:: Recorded information ::
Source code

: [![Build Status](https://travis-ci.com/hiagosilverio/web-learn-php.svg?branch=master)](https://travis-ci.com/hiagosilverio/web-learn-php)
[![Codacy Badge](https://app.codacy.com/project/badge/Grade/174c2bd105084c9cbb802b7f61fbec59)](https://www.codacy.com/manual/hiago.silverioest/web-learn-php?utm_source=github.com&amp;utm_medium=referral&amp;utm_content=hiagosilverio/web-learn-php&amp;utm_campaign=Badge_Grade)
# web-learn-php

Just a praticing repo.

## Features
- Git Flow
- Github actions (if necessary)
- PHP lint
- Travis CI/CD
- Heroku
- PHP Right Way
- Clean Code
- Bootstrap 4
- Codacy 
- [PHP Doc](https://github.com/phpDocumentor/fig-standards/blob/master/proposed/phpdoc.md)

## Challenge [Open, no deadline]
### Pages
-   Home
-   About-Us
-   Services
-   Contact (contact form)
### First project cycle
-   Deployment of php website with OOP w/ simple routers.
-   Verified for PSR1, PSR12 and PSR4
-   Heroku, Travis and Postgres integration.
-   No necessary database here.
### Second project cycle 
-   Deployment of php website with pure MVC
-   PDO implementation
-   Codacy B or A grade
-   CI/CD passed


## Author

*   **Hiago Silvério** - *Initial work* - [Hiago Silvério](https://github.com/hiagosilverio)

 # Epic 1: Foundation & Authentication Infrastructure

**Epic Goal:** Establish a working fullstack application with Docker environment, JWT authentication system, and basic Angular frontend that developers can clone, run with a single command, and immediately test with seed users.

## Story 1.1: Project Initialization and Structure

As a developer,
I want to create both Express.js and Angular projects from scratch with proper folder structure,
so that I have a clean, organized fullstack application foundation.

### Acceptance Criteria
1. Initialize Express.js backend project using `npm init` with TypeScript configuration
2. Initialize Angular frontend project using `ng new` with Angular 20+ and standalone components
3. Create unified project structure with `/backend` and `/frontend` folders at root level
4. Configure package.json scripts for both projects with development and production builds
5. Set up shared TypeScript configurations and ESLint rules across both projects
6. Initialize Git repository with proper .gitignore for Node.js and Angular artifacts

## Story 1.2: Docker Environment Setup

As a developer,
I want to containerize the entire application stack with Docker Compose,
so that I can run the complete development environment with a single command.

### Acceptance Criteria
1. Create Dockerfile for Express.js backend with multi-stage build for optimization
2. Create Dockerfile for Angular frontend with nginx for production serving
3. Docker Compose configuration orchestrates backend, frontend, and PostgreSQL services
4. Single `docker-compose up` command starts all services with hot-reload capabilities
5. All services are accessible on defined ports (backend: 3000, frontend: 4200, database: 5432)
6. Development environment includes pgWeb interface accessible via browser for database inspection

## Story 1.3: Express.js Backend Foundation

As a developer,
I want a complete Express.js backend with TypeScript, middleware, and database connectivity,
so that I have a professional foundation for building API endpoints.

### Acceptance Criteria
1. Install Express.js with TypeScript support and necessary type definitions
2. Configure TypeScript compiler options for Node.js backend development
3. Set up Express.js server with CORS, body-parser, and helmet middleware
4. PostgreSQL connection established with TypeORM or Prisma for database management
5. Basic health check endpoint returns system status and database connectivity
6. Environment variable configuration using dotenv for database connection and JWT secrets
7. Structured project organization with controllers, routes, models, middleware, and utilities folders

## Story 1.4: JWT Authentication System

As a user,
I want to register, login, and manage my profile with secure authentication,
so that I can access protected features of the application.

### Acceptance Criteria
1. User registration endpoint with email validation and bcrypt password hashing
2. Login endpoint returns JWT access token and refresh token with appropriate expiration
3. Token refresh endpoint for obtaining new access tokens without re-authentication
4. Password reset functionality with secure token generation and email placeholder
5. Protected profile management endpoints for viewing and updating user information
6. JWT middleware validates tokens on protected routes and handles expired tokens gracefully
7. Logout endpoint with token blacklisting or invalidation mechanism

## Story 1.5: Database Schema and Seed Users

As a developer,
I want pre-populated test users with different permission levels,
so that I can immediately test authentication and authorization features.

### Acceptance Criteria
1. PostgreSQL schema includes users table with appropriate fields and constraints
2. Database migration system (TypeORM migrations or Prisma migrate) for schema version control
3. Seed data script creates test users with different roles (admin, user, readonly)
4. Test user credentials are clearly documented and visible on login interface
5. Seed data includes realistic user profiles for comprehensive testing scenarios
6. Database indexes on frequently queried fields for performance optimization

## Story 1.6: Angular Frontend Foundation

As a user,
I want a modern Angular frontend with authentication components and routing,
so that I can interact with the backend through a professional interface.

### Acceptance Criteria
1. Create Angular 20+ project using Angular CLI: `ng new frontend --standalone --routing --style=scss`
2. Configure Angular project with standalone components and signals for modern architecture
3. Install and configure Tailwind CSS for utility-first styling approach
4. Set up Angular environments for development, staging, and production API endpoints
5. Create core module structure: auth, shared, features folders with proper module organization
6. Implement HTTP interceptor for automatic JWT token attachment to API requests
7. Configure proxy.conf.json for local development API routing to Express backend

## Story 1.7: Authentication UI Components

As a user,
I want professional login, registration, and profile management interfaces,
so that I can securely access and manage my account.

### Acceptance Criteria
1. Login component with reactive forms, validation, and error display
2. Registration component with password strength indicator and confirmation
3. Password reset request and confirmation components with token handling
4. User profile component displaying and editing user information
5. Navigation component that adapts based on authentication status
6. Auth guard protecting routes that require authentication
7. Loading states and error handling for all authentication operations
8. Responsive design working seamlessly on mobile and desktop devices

:: Your objective ::
For this exercise, repeat each line of the listing exactly.

:: Written reply ::
Source code

: [![Build Status](https://travis-ci.com/hiagosilverio/web-learn-php.svg?branch=master)](https://travis-ci.com/hiagosilverio/web-learn-php)
[![Codacy Badge](https://app.codacy.com/project/badge/Grade/174c2bd105084c9cbb802b7f61fbec59)](https://www.codacy.com/manual/hiago.silverioest/web-learn-php?utm_source=github.com&amp;utm_medium=referral&amp;utm_content=hiagosilverio/web-learn-php&amp;utm_campaign=Badge_Grade)
# web-learn-php

Just a praticing repo.

## Features
- Git Flow
- Github actions (if necessary)
- PHP lint
- Travis CI/CD
- Heroku
- PHP Right Way
- Clean Code
- Bootstrap 4
- Codacy 
- [PHP Doc](https://github.com/phpDocumentor/fig-standards/blob/master/proposed/phpdoc.md)

## Challenge [Open, no deadline]
### Pages
-   Home
-   About-Us
-   Services
-   Contact (contact form)
### First project cycle
-   Deployment of php website with OOP w/ simple routers.
-   Verified for PSR1, PSR12 and PSR4
-   Heroku, Travis and Postgres integration.
-   No necessary database here.
### Second project cycle 
-   Deployment of php website with pure MVC
-   PDO implementation
-   Codacy B or A grade
-   CI/CD passed


## Author

*   **Hiago Silvério** - *Initial work* - [Hiago Silvério](https://github.com/hiagosilverio)

 # Epic 1: Foundation & Authentication Infrastructure

**Epic Goal:** Establish a working fullstack application with Docker environment, JWT authentication system, and basic Angular frontend that developers can clone, run with a single command, and immediately test with seed users.

## Story 1.1: Project Initialization and Structure

As a developer,
I want to create both Express.js and Angular projects from scratch with proper folder structure,
so that I have a clean, organized fullstack application foundation.

### Acceptance Criteria
1. Initialize Express.js backend project using `npm init` with TypeScript configuration
2. Initialize Angular frontend project using `ng new` with Angular 20+ and standalone components
3. Create unified project structure with `/backend` and `/frontend` folders at root level
4. Configure package.json scripts for both projects with development and production builds
5. Set up shared TypeScript configurations and ESLint rules across both projects
6. Initialize Git repository with proper .gitignore for Node.js and Angular artifacts

## Story 1.2: Docker Environment Setup

As a developer,
I want to containerize the entire application stack with Docker Compose,
so that I can run the complete development environment with a single command.

### Acceptance Criteria
1. Create Dockerfile for Express.js backend with multi-stage build for optimization
2. Create Dockerfile for Angular frontend with nginx for production serving
3. Docker Compose configuration orchestrates backend, frontend, and PostgreSQL services
4. Single `docker-compose up` command starts all services with hot-reload capabilities
5. All services are accessible on defined ports (backend: 3000, frontend: 4200, database: 5432)
6. Development environment includes pgWeb interface accessible via browser for database inspection

## Story 1.3: Express.js Backend Foundation

As a developer,
I want a complete Express.js backend with TypeScript, middleware, and database connectivity,
so that I have a professional foundation for building API endpoints.

### Acceptance Criteria
1. Install Express.js with TypeScript support and necessary type definitions
2. Configure TypeScript compiler options for Node.js backend development
3. Set up Express.js server with CORS, body-parser, and helmet middleware
4. PostgreSQL connection established with TypeORM or Prisma for database management
5. Basic health check endpoint returns system status and database connectivity
6. Environment variable configuration using dotenv for database connection and JWT secrets
7. Structured project organization with controllers, routes, models, middleware, and utilities folders

## Story 1.4: JWT Authentication System

As a user,
I want to register, login, and manage my profile with secure authentication,
so that I can access protected features of the application.

### Acceptance Criteria
1. User registration endpoint with email validation and bcrypt password hashing
2. Login endpoint returns JWT access token and refresh token with appropriate expiration
3. Token refresh endpoint for obtaining new access tokens without re-authentication
4. Password reset functionality with secure token generation and email placeholder
5. Protected profile management endpoints for viewing and updating user information
6. JWT middleware validates tokens on protected routes and handles expired tokens gracefully
7. Logout endpoint with token blacklisting or invalidation mechanism

## Story 1.5: Database Schema and Seed Users

As a developer,
I want pre-populated test users with different permission levels,
so that I can immediately test authentication and authorization features.

### Acceptance Criteria
1. PostgreSQL schema includes users table with appropriate fields and constraints
2. Database migration system (TypeORM migrations or Prisma migrate) for schema version control
3. Seed data script creates test users with different roles (admin, user, readonly)
4. Test user credentials are clearly documented and visible on login interface
5. Seed data includes realistic user profiles for comprehensive testing scenarios
6. Database indexes on frequently queried fields for performance optimization

## Story 1.6: Angular Frontend Foundation

As a user,
I want a modern Angular frontend with authentication components and routing,
so that I can interact with the backend through a professional interface.

### Acceptance Criteria
1. Create Angular 20+ project using Angular CLI: `ng new frontend --standalone --routing --style=scss`
2. Configure Angular project with standalone components and signals for modern architecture
3. Install and configure Tailwind CSS for utility-first styling approach
4. Set up Angular environments for development, staging, and production API endpoints
5. Create core module structure: auth, shared, features folders with proper module organization
6. Implement HTTP interceptor for automatic JWT token attachment to API requests
7. Configure proxy.conf.json for local development API routing to Express backend

## Story 1.7: Authentication UI Components

As a user,
I want professional login, registration, and profile management interfaces,
so that I can securely access and manage my account.

### Acceptance Criteria
1. Login component with reactive forms, validation, and error display
2. Registration component with password strength indicator and confirmation
3. Password reset request and confirmation components with token handling
4. User profile component displaying and editing user information
5. Navigation component that adapts based on authentication status
6. Auth guard protecting routes that require authentication
7. Loading states and error handling for all authentication operations
8. Responsive design working seamlessly on mobile and desktop devices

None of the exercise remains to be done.